§ Records for the exercise
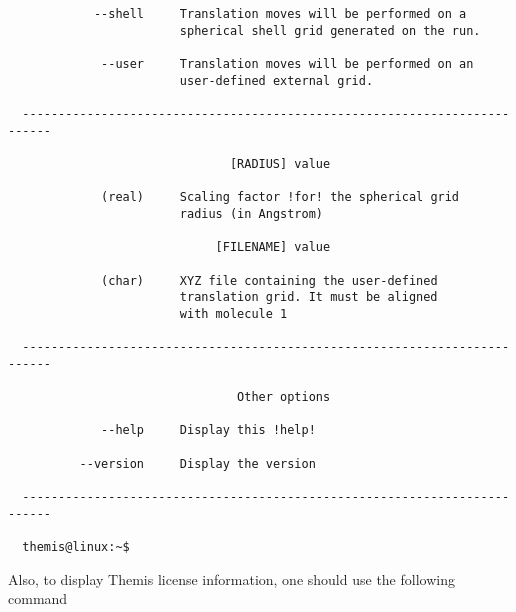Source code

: \documentclass{achemso}
\begin{document}
\begin{center}
\begin{minipage}{0.7\textwidth}
\begin{verbatim}
            --shell     Translation moves will be performed on a
                        spherical shell grid generated on the run.

             --user     Translation moves will be performed on an
                        user-defined external grid.

  --------------------------------------------------------------------------

                               [RADIUS] value

             (real)     Scaling factor !for! the spherical grid
                        radius (in Angstrom)

                             [FILENAME] value

             (char)     XYZ file containing the user-defined
                        translation grid. It must be aligned
                        with molecule 1

  --------------------------------------------------------------------------

                                Other options

             --help     Display this !help!

          --version     Display the version

  --------------------------------------------------------------------------

  themis@linux:~$

    \end{verbatim}
  \end{minipage}
\end{center}

  Also, to display Themis license information, one should use the following
  command
\end{document}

§ What you will do
Print exactly the lines above, starting at the line that contains "[FILENAME] value" and ending with the last line of the records, both included.

§ Reply
                             [FILENAME] value

             (char)     XYZ file containing the user-defined
                        translation grid. It must be aligned
                        with molecule 1

  --------------------------------------------------------------------------

                                Other options

             --help     Display this !help!

          --version     Display the version

  --------------------------------------------------------------------------

  themis@linux:~$

    \end{verbatim}
  \end{minipage}
\end{center}

  Also, to display Themis license information, one should use the following
  command
\end{document}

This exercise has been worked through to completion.